- Task requirements -
Using "align" as the search string, find the matching lines below and copy them.
■ ■ ■
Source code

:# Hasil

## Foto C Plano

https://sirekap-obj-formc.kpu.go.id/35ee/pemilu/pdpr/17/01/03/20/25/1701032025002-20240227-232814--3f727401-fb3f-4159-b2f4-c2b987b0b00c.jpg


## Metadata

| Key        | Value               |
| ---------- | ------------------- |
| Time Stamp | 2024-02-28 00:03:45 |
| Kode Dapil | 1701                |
■ ■ ■
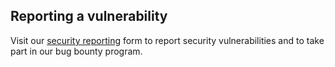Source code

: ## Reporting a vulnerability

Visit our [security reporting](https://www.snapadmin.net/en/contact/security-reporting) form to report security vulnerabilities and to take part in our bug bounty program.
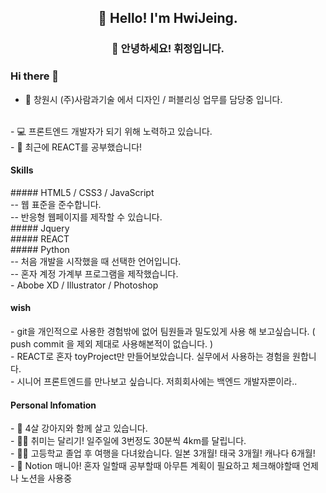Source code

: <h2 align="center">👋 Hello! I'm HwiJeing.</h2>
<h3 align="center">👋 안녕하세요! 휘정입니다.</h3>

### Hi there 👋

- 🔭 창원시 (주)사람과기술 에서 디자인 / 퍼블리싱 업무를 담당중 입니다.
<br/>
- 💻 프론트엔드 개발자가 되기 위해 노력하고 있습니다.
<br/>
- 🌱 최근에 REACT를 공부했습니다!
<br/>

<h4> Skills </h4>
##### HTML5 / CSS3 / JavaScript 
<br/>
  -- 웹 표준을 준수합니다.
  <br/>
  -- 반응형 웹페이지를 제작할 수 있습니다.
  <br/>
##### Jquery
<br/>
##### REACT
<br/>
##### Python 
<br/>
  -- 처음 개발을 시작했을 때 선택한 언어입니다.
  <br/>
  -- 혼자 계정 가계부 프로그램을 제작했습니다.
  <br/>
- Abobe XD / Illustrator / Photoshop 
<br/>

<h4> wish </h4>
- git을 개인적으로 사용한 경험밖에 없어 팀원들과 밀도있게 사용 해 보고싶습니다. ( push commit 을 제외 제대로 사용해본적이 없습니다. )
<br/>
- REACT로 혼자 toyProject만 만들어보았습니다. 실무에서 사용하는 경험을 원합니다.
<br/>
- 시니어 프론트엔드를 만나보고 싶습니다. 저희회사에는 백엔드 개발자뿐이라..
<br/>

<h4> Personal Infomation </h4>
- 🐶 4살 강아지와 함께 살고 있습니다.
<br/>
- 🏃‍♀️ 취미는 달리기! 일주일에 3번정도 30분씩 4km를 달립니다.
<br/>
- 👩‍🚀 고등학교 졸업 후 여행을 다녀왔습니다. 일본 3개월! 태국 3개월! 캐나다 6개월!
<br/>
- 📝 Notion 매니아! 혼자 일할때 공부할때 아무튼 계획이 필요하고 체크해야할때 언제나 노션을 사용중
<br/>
■ ■ ■
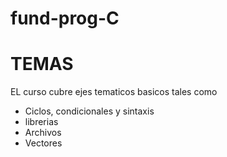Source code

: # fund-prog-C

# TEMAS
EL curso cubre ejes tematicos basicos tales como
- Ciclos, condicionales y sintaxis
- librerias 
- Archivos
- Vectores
■ ■ ■
- Written answer -
: <h2 align="center">👋 Hello! I'm HwiJeing.</h2>
<h3 align="center">👋 안녕하세요! 휘정입니다.</h3>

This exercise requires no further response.